We haven’t explicitly specified the authentication scheme as cookie authentication. If we have a default authentication scheme specified when calling AddAuthentication, the framework will use that.

How ASP.NET Core Fetches Authorization Policies

When we authorize against a policy by its name (such as when decorating an endpoint with AuthorizeAttribute), it might seem that the framework simply looks it up by its name from a list of configured policies.

In reality, though, it’s a little more involved than that. The framework relies on classes that implement IAuthorizationPolicyProvider to fetch policies by their name.

The most important method in this interface is GetPolicyAsync(). This method takes in the name of the policy as a parameter, and it asynchronously returns the AuthorizationPolicy associated with that name.
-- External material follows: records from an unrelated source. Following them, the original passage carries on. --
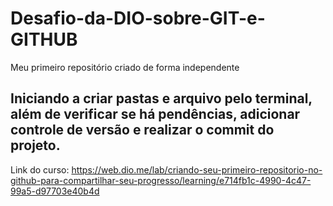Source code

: # Desafio-da-DIO-sobre-GIT-e-GITHUB
Meu primeiro repositório criado de forma independente
## Iniciando a criar pastas e arquivo pelo terminal, além de verificar se há pendências, adicionar controle de versão e realizar o commit do projeto.
Link do curso: https://web.dio.me/lab/criando-seu-primeiro-repositorio-no-github-para-compartilhar-seu-progresso/learning/e714fb1c-4990-4c47-99a5-d97703e40b4d
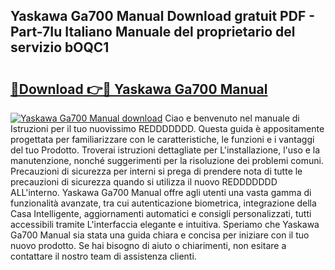 ## Yaskawa Ga700 Manual Download gratuit PDF - Part-7Iu Italiano Manuale del proprietario del servizio bOQC1

# <h2><a href="http://dfae7z.blite.top/?on=Yaskawa+Ga700+Manual">🔗Download 👉🔴 Yaskawa Ga700 Manual</a></h2>

[![Yaskawa Ga700 Manual download](https://i.imgur.com/lujVjoI.png)](http://dfae7z.blite.top/?on=Yaskawa+Ga700+Manual)
Ciao e benvenuto nel manuale di Istruzioni per il tuo nuovissimo REDDDDDDD. Questa guida è appositamente progettata per familiarizzare con le caratteristiche, le funzioni e i vantaggi del tuo Prodotto. Troverai istruzioni dettagliate per L'installazione, l'uso e la manutenzione, nonché suggerimenti per la risoluzione dei problemi comuni. Precauzioni di sicurezza per interni si prega di prendere nota di tutte le precauzioni di sicurezza quando si utilizza il nuovo REDDDDDDD ALL'interno. Yaskawa Ga700 Manual offre agli utenti una vasta gamma di funzionalità avanzate, tra cui autenticazione biometrica, integrazione della Casa Intelligente, aggiornamenti automatici e consigli personalizzati, tutti accessibili tramite L'interfaccia elegante e intuitiva. Speriamo che Yaskawa Ga700 Manual sia stata una guida chiara e concisa per iniziare con il tuo nuovo prodotto. Se hai bisogno di aiuto o chiarimenti, non esitare a contattare il nostro team di assistenza clienti.
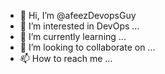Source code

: - 👋 Hi, I’m @afeezDevopsGuy
- 👀 I’m interested in DevOps ...
- 🌱 I’m currently learning ...
- 💞️ I’m looking to collaborate on ...
- 📫 How to reach me ...

<!---
afeezDevopsGuy/afeezDevopsGuy is a ✨ special ✨ repository because its `README.md` (this file) appears on your GitHub profile.
You can click the Preview link to take a look at your changes.
--->
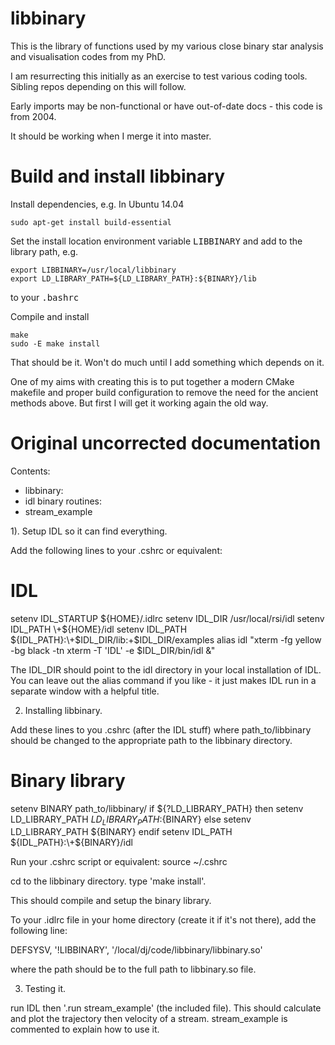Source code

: # libbinary

This is the library of functions used by my various close binary star analysis and visualisation codes from my PhD.

I am resurrecting this initially as an exercise to test various coding tools. Sibling repos depending on this will follow.

Early imports may be non-functional or have out-of-date docs - this code is from 2004.

It should be working when I merge it into master.

# Build and install libbinary

Install dependencies, e.g. In Ubuntu 14.04

    sudo apt-get install build-essential

Set the install location environment variable <tt>LIBBINARY</tt> and add to the library path, e.g.

    export LIBBINARY=/usr/local/libbinary
    export LD_LIBRARY_PATH=${LD_LIBRARY_PATH}:${BINARY}/lib

to your <tt>.bashrc</tt>

Compile and install

    make
    sudo -E make install

That should be it. Won't do much until I add something which depends on it.

One of my aims with creating this is to put together a modern CMake makefile and proper build configuration to remove the need for the ancient methods above. But first I will get it working again the old way.

# Original uncorrected documentation

Contents:
* libbinary:
* idl binary routines:
* stream_example

1). Setup IDL so it can find everything.

Add the following lines to your .cshrc or equivalent:

# IDL
setenv IDL_STARTUP ${HOME}/.idlrc
setenv IDL_DIR /usr/local/rsi/idl
setenv IDL_PATH \+${HOME}/idl
setenv IDL_PATH ${IDL_PATH}:\+$IDL_DIR/lib:\+$IDL_DIR/examples
alias idl "xterm -fg yellow -bg black -tn xterm -T 'IDL' -e $IDL_DIR/bin/idl &"

The IDL_DIR should point to the idl directory in your local installation of
IDL. You can leave out the alias command if you like - it just makes IDL run
in a separate window with a helpful title.

2) Installing libbinary.

Add these lines to you .cshrc (after the IDL stuff)
where path_to/libbinary should be changed to the appropriate path to
the libbinary directory.

# Binary library
setenv BINARY path_to/libbinary/
if ${?LD_LIBRARY_PATH} then
    setenv LD_LIBRARY_PATH ${LD_LIBRARY_PATH}:${BINARY}
else
    setenv LD_LIBRARY_PATH ${BINARY}
endif
setenv IDL_PATH ${IDL_PATH}:\+${BINARY}/idl

Run your .cshrc script or equivalent: source ~/.cshrc

cd to the libbinary directory.
type 'make install'.

This should compile and setup the binary library.

To your .idlrc file in your home directory (create it if it's not there), add
the following line:

DEFSYSV, '!LIBBINARY', '/local/dj/code/libbinary/libbinary.so'

where the path should be to the full path to libbinary.so file.

3) Testing it.

run IDL then '.run stream_example' (the included file).
This should calculate and plot the trajectory then velocity
of a stream. stream_example is commented to explain how to use it.
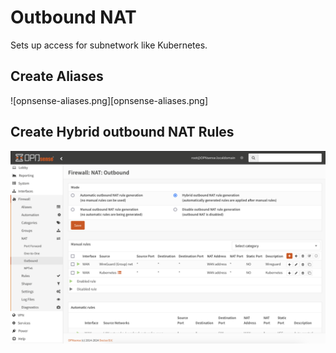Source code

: # Outbound NAT
Sets up access for subnetwork like Kubernetes.

## Create Aliases
![opnsense-aliases.png][opnsense-aliases.png]

## Create Hybrid outbound NAT Rules
![opnsense-outbound-nat.png](opnsense-outbound-nat.png)

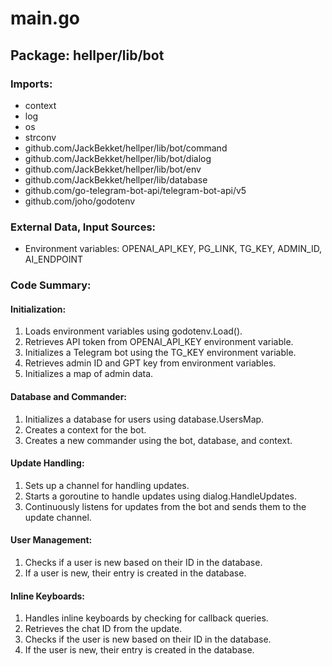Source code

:# main.go  
## Package: hellper/lib/bot  
  
### Imports:  
  
- context  
- log  
- os  
- strconv  
- github.com/JackBekket/hellper/lib/bot/command  
- github.com/JackBekket/hellper/lib/bot/dialog  
- github.com/JackBekket/hellper/lib/bot/env  
- github.com/JackBekket/hellper/lib/database  
- github.com/go-telegram-bot-api/telegram-bot-api/v5  
- github.com/joho/godotenv  
  
### External Data, Input Sources:  
  
- Environment variables: OPENAI_API_KEY, PG_LINK, TG_KEY, ADMIN_ID, AI_ENDPOINT  
  
### Code Summary:  
  
#### Initialization:  
  
1. Loads environment variables using godotenv.Load().  
2. Retrieves API token from OPENAI_API_KEY environment variable.  
3. Initializes a Telegram bot using the TG_KEY environment variable.  
4. Retrieves admin ID and GPT key from environment variables.  
5. Initializes a map of admin data.  
  
#### Database and Commander:  
  
1. Initializes a database for users using database.UsersMap.  
2. Creates a context for the bot.  
3. Creates a new commander using the bot, database, and context.  
  
#### Update Handling:  
  
1. Sets up a channel for handling updates.  
2. Starts a goroutine to handle updates using dialog.HandleUpdates.  
3. Continuously listens for updates from the bot and sends them to the update channel.  
  
#### User Management:  
  
1. Checks if a user is new based on their ID in the database.  
2. If a user is new, their entry is created in the database.  
  
#### Inline Keyboards:  
  
1. Handles inline keyboards by checking for callback queries.  
2. Retrieves the chat ID from the update.  
3. Checks if the user is new based on their ID in the database.  
4. If the user is new, their entry is created in the database.  
  

  
  
  
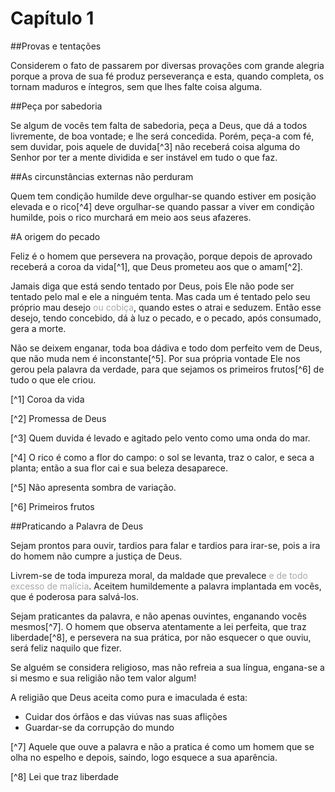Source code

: # Capítulo 1

##Provas e tentações

Considerem o fato de passarem por diversas provações com grande alegria porque a prova de sua fé produz perseverança e esta, quando completa, os tornam maduros e íntegros, sem que lhes falte coisa alguma.

##Peça por sabedoria

Se algum de vocês tem falta de sabedoria, peça a Deus, que dá a todos livremente, de boa vontade; e lhe será concedida. Porém, peça-a com fé, sem duvidar, pois aquele de duvida[^3] não receberá coisa alguma do Senhor por ter a mente dividida e ser instável em tudo o que faz.

##As circunstâncias externas não perduram

Quem tem condição humilde deve orgulhar-se quando estiver em posição elevada e o rico[^4] deve orgulhar-se quando passar a viver em condição humilde, pois o rico murchará em meio aos seus afazeres.

#A origem do pecado

Feliz é o homem que persevera na provação, porque depois de aprovado receberá a coroa da vida[^1], que Deus prometeu aos que o amam[^2].

Jamais diga que está sendo tentado por Deus, pois Ele não pode ser tentado pelo mal e ele a ninguém tenta. Mas cada um é tentado pelo seu próprio mau desejo <font color="darkgray">ou cobiça</font>, quando estes o atrai e seduzem. Então esse desejo, tendo concebido, dá à luz o pecado, e o pecado, após consumado, gera a morte.

Não se deixem enganar, toda boa dádiva e todo dom perfeito vem de Deus, que não muda nem é inconstante[^5]. Por sua própria vontade Ele nos gerou pela palavra da verdade, para que sejamos os primeiros frutos[^6] de tudo o que ele criou.

[^1] Coroa da vida

[^2] Promessa de Deus

[^3] Quem duvida é levado e agitado pelo vento como uma onda do mar.

[^4] O rico é como a flor do campo: o sol se levanta, traz o calor, e seca a planta; então a sua flor cai e sua beleza desaparece.

[^5] Não apresenta sombra de variação.

[^6] Primeiros frutos

##Praticando a Palavra de Deus

Sejam prontos para ouvir, tardios para falar e tardios para irar-se, pois a ira do homem não cumpre a justiça de Deus.

Livrem-se de toda impureza moral, da maldade que prevalece <font color="darkgray">e de todo excesso de malícia</font>. Aceitem humildemente a palavra implantada em vocês, que é poderosa para salvá-los.

Sejam praticantes da palavra, e não apenas ouvintes, enganando vocês mesmos[^7]. O homem que observa atentamente a lei perfeita, que traz liberdade[^8], e persevera na sua prática, por não esquecer o que ouviu, será feliz naquilo que fizer.

Se alguém se considera religioso, mas não refreia a sua língua, engana-se a si mesmo e sua religião não tem valor algum!

A religião que Deus aceita como pura e imaculada é esta:
* Cuidar dos órfãos e das viúvas nas suas aflições
* Guardar-se da corrupção do mundo

[^7] Aquele que ouve a palavra e não a pratica é como um homem que se olha no espelho e depois, saindo, logo esquece a sua aparência.

[^8] Lei que traz liberdade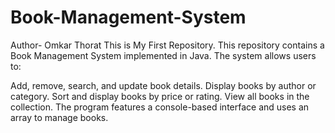 # Book-Management-System
Author- Omkar Thorat
This is My First Repository. 
This repository contains a Book Management System implemented in Java. 
The system allows users to:

Add, remove, search, and update book details.
Display books by author or category.
Sort and display books by price or rating.
View all books in the collection.
The program features a console-based interface and uses an array to manage books.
If it isn’t able to find any such policy, it returns null.

ASP.NET Core ships with a default IAuthorizationPolicyProvider, aptly named DefaultAuthorizationPolicyProvider, that looks up and resolves policies that were registered in AuthorizationOptions (when configuring authorization).

How To Write A Custom Authorization Policy Provider

One reason to write our custom authorization policy provider in ASP.NET Core using IAuthorizationPolicyProvider could be that we want to fetch policies dynamically. 

Let’s say we’re an airline that operates a loyalty program. Certain actions, such as priority check-in, might require a baseline membership tier and a minimum number of loyalty points. Our company regularly updates these requirements, so we want to fetch these from a database.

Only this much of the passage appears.